───── DATA EXTRACT

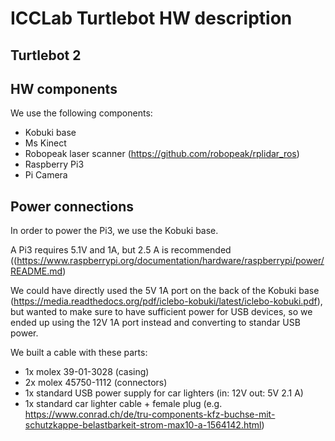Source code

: # ICCLab Turtlebot HW description

## Turtlebot 2

## HW components

We use the following components:

* Kobuki base
* Ms Kinect
* Robopeak laser scanner (https://github.com/robopeak/rplidar_ros)
* Raspberry Pi3
* Pi Camera

## Power connections

In order to power the Pi3, we use the Kobuki base.

A Pi3 requires 5.1V and 1A, but 2.5 A is recommended ((https://www.raspberrypi.org/documentation/hardware/raspberrypi/power/README.md)

We could have directly used the 5V 1A port on the back of the Kobuki base (https://media.readthedocs.org/pdf/iclebo-kobuki/latest/iclebo-kobuki.pdf), but wanted to make sure to have sufficient power for USB devices, so we ended up using the 12V 1A port instead and converting to standar USB power.

We built a cable with these parts:
- 1x molex 39-01-3028 (casing)
- 2x molex 45750-1112 (connectors)
- 1x standard USB power supply for car lighters (in: 12V out: 5V 2.1 A)
- 1x standard car lighter cable + female plug (e.g. https://www.conrad.ch/de/tru-components-kfz-buchse-mit-schutzkappe-belastbarkeit-strom-max10-a-1564142.html)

──────────

### ACTIVITY
Copy over exactly the lines above from the one with "We built a cable" to the last, both included, and no others.

### SOLVED EXERCISE
We built a cable with these parts:
- 1x molex 39-01-3028 (casing)
- 2x molex 45750-1112 (connectors)
- 1x standard USB power supply for car lighters (in: 12V out: 5V 2.1 A)
- 1x standard car lighter cable + female plug (e.g. https://www.conrad.ch/de/tru-components-kfz-buchse-mit-schutzkappe-belastbarkeit-strom-max10-a-1564142.html)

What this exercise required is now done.